If one of the existing UK distributors were to step into the streaming ring, they’d already have a good grip on how anime licensing and marketing works. Also, as Japanese licensors seem to be more interested in trying to bundle the home and streaming rights together, being able to pick up both and already have something to do with them will be quite useful.

Besides, viewing habits are changing. For things like anime that don’t tend get onto traditional broadcast TV over here very often, the home release was as likely to be picked up by the “Watch Once” crowd, as opposed to those who wanted to watch repeatedly or who like physical copies/extras. Streaming takes a lot of that away, so why not benefit from it yourself? Keep your customers coming to you, regardless of how they consume media.

The other obvious advantage to an existing anime company going into streaming would be already have the relevant business contacts and probably already having the rights to some older shows. Or at least a good chance of being able to acquire them if they were still available.

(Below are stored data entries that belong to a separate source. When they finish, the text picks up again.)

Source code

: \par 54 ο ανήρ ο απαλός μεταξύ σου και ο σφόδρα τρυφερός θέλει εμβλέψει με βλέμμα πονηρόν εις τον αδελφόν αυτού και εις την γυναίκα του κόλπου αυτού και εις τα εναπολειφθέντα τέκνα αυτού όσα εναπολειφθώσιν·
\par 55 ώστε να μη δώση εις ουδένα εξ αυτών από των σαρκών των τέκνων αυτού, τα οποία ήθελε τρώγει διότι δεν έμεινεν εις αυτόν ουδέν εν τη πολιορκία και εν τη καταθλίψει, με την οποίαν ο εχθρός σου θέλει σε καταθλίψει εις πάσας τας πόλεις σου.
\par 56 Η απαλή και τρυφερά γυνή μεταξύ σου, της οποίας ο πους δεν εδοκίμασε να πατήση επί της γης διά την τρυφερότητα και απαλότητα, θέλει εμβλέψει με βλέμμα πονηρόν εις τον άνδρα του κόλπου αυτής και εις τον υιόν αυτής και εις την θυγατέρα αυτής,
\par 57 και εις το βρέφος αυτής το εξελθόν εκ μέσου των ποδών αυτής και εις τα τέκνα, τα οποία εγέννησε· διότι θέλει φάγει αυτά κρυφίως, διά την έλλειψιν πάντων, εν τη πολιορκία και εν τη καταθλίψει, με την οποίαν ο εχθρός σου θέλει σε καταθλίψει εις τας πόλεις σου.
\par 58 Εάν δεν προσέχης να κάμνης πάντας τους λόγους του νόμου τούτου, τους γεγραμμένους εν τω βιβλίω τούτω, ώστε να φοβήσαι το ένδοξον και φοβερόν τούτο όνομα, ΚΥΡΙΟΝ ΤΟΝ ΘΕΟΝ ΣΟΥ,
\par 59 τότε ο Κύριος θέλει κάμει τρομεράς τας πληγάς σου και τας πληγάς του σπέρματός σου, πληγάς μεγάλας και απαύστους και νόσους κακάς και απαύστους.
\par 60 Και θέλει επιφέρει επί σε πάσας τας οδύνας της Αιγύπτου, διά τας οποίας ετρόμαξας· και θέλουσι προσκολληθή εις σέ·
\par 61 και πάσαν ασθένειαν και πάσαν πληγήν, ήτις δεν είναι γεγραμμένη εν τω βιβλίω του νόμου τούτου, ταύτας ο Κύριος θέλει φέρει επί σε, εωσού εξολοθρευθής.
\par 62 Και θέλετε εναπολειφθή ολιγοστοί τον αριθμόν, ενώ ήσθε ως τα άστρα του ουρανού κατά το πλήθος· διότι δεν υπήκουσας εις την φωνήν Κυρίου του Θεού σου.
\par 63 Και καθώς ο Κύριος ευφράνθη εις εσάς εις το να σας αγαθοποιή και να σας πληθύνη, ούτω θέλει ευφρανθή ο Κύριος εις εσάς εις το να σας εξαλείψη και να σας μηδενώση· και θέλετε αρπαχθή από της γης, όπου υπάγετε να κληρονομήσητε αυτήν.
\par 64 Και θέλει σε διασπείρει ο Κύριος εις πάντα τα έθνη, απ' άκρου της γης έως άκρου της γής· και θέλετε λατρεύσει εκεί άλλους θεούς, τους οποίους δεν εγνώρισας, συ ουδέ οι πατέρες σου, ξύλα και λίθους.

One potential drawback to this route would be that such a company would probably be restricted to only being able to show “their” titles. There’s no guarantee that one of their rival companies in the home space would want to hand over the rights to stream a show. A the very least, I’d expect it to be the exception and not the rule. So we’d still end up with a UK service that was potentially limited in scope.

VOD Platform

If a UK-based company were already involved in streaming video on demand, whether already operating a general video service or being more involved in the backend/infrastructure side of things, a streaming company branching out into anime would also already have a good head-start over a complete new service.

They would already have a good grip on the technology involved and how to actually go about streaming video content. Even if they were a newcomer to the anime industry, they’d have a proven track record of video distribution which would certainly help with credibility.

In some ways, this would perhaps be the most likely way of making a successful entry. As long as they can get used to how anime licensing and fandom works, they’d already have a general knowledge of dealing with licensing agreements and customer feedback.

Conclusion

I think something like this is necessary. Yes, it’s nice that the international streaming companies seem to be taking the Uk seriously at the moment but they’re still going to be focused primarily elsewhere.

Besides, as streaming increasingly becomes the way to initially or primarily consume content, the UK-based companies are going to be increasingly restricted to the more collector-oriented side of the fandom. The more casual shopper just isn’t going to be quite as bothered as they were a decade or so ago.

If the UK anime industry is to continue to be a strong presence alongside the fandom, I think it is going to have to break into streaming. Otherwise, most of the custom from the casual viewers is going to head out via America.